"There must be a presumption that he has said something he shouldn't have said, otherwise he wouldn't have had to cover his mouth." That was FIFA president Gianni Infantino, and he's not wrong — and now it's law.
The International Football Association Board unanimously agreed this week to issue red cards to any player who covers their mouth during a confrontation with an opponent. A second rule change goes alongside it: players who leave the field in protest of a referee's decision will also be shown straight red. Both changes land ahead of the FIFA World Cup.
The trigger was February's Champions League playoff between Real Madrid and Benfica. Around the 50-minute mark, Vinícius Júnior scored and celebrated with his trademark dancing — never popular with opposition fans. Benfica winger Gianluca Prestianni approached him with his jersey pulled over his mouth. Vinícius walked away visibly upset and immediately reported it to the referee, who activated the anti-racist abuse protocol, halting play for investigation.

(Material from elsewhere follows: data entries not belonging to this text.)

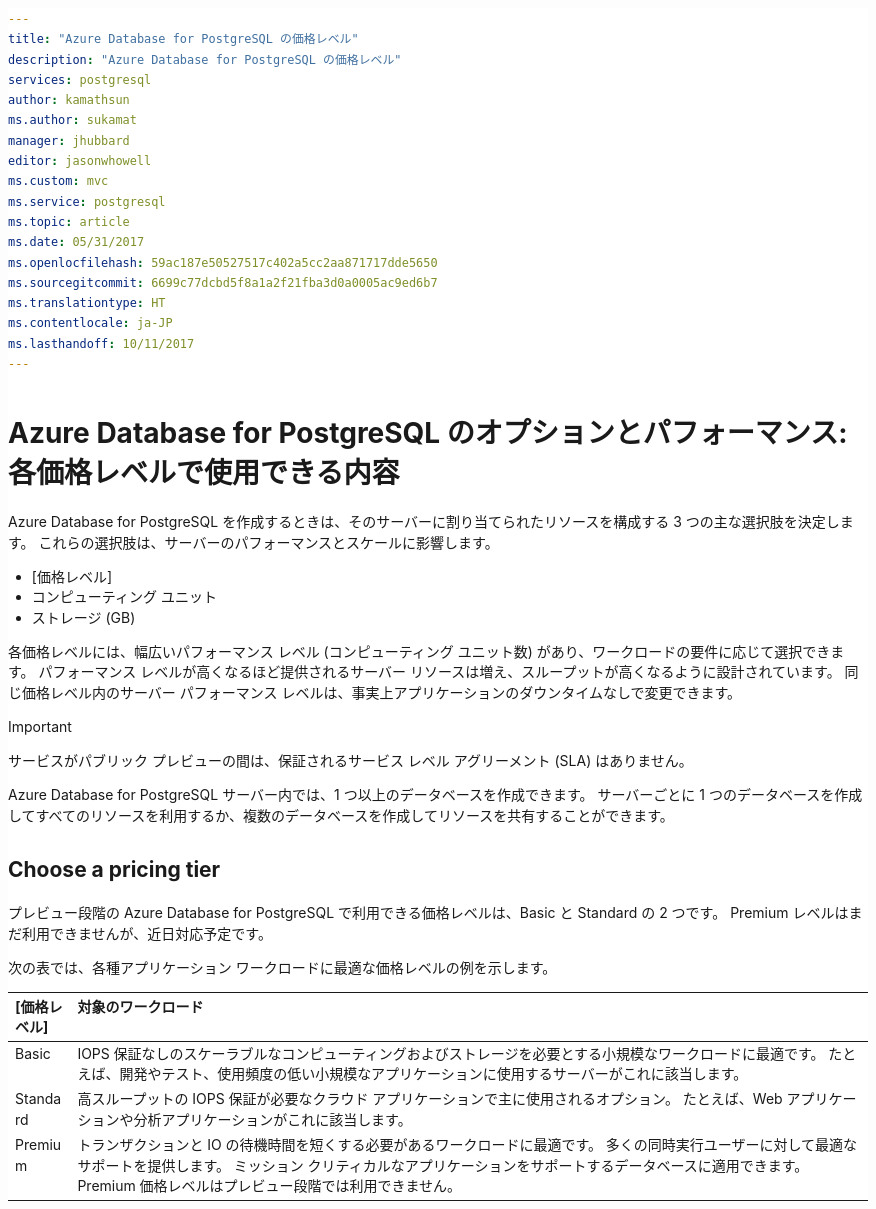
 ```yaml
---
title: "Azure Database for PostgreSQL の価格レベル"
description: "Azure Database for PostgreSQL の価格レベル"
services: postgresql
author: kamathsun
ms.author: sukamat
manager: jhubbard
editor: jasonwhowell
ms.custom: mvc
ms.service: postgresql
ms.topic: article
ms.date: 05/31/2017
ms.openlocfilehash: 59ac187e50527517c402a5cc2aa871717dde5650
ms.sourcegitcommit: 6699c77dcbd5f8a1a2f21fba3d0a0005ac9ed6b7
ms.translationtype: HT
ms.contentlocale: ja-JP
ms.lasthandoff: 10/11/2017
---
```

# <a name="azure-database-for-postgresql-options-and-performance-understand-whats-available-in-each-pricing-tier"></a>Azure Database for PostgreSQL のオプションとパフォーマンス: 各価格レベルで使用できる内容
Azure Database for PostgreSQL を作成するときは、そのサーバーに割り当てられたリソースを構成する 3 つの主な選択肢を決定します。 これらの選択肢は、サーバーのパフォーマンスとスケールに影響します。
- [価格レベル]
- コンピューティング ユニット
- ストレージ (GB)

各価格レベルには、幅広いパフォーマンス レベル (コンピューティング ユニット数) があり、ワークロードの要件に応じて選択できます。 パフォーマンス レベルが高くなるほど提供されるサーバー リソースは増え、スループットが高くなるように設計されています。 同じ価格レベル内のサーバー パフォーマンス レベルは、事実上アプリケーションのダウンタイムなしで変更できます。

> [!IMPORTANT]
> サービスがパブリック プレビューの間は、保証されるサービス レベル アグリーメント (SLA) はありません。

Azure Database for PostgreSQL サーバー内では、1 つ以上のデータベースを作成できます。 サーバーごとに 1 つのデータベースを作成してすべてのリソースを利用するか、複数のデータベースを作成してリソースを共有することができます。 

## <a name="choose-a-pricing-tier"></a>Choose a pricing tier
プレビュー段階の Azure Database for PostgreSQL で利用できる価格レベルは、Basic と Standard の 2 つです。 Premium レベルはまだ利用できませんが、近日対応予定です。 

次の表では、各種アプリケーション ワークロードに最適な価格レベルの例を示します。

| [価格レベル] | 対象のワークロード |
| :----------- | :----------------|
| Basic | IOPS 保証なしのスケーラブルなコンピューティングおよびストレージを必要とする小規模なワークロードに最適です。 たとえば、開発やテスト、使用頻度の低い小規模なアプリケーションに使用するサーバーがこれに該当します。 |
| Standard | 高スループットの IOPS 保証が必要なクラウド アプリケーションで主に使用されるオプション。 たとえば、Web アプリケーションや分析アプリケーションがこれに該当します。 |
| Premium | トランザクションと IO の待機時間を短くする必要があるワークロードに最適です。 多くの同時実行ユーザーに対して最適なサポートを提供します。 ミッション クリティカルなアプリケーションをサポートするデータベースに適用できます。<br />Premium 価格レベルはプレビュー段階では利用できません。 |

What Prestianni actually said — and why it matters
No action was taken that night for lack of in-the-moment evidence. Vinícius told reporters after the game that Prestianni had directed a racial slur at him. Prestianni denied it on Instagram, saying Vinícius had "regrettably misunderstood" him. Then Kylian Mbappé stepped in: "He said it five times. I am speaking as clearly as possible. I am telling you what I think and what I heard, and I heard it very well."
Prestianni's defence to UEFA officials was that he used a homophobic slur, not a racist one — a distinction that carries real weight in the rulebook. UEFA handed him a six-game ban for homophobic discrimination. The equivalent punishment for racist abuse is ten games.
That gap in sanctions frustrated a lot of people. The mouth-covering rule is football's attempt to close the loophole entirely — if you can't prove what was said, the act of hiding it becomes the offence.
What this means on the pitch
In practice, this changes the temperature of every heated moment in a match. A player who pulls their shirt over their mouth to mutter something at an opponent doesn't just risk a fine or a later ban — they're off. Immediately. Their team plays with ten men for the rest of the game.
- Red card for covering mouth during a confrontation with an opponent
- Red card for leaving the field in protest of a referee's ruling
- Both rules approved unanimously by IFAB at a special meeting in Canada
- Changes take effect ahead of the FIFA World Cup
From a match-odds standpoint, this is worth tracking at the World Cup. High-pressure elimination games, star players with short fuses, and a rule that can swing a game in an instant — it's a real factor. Any team relying on a volatile forward or a player with a history of confrontations now carries a different kind of risk.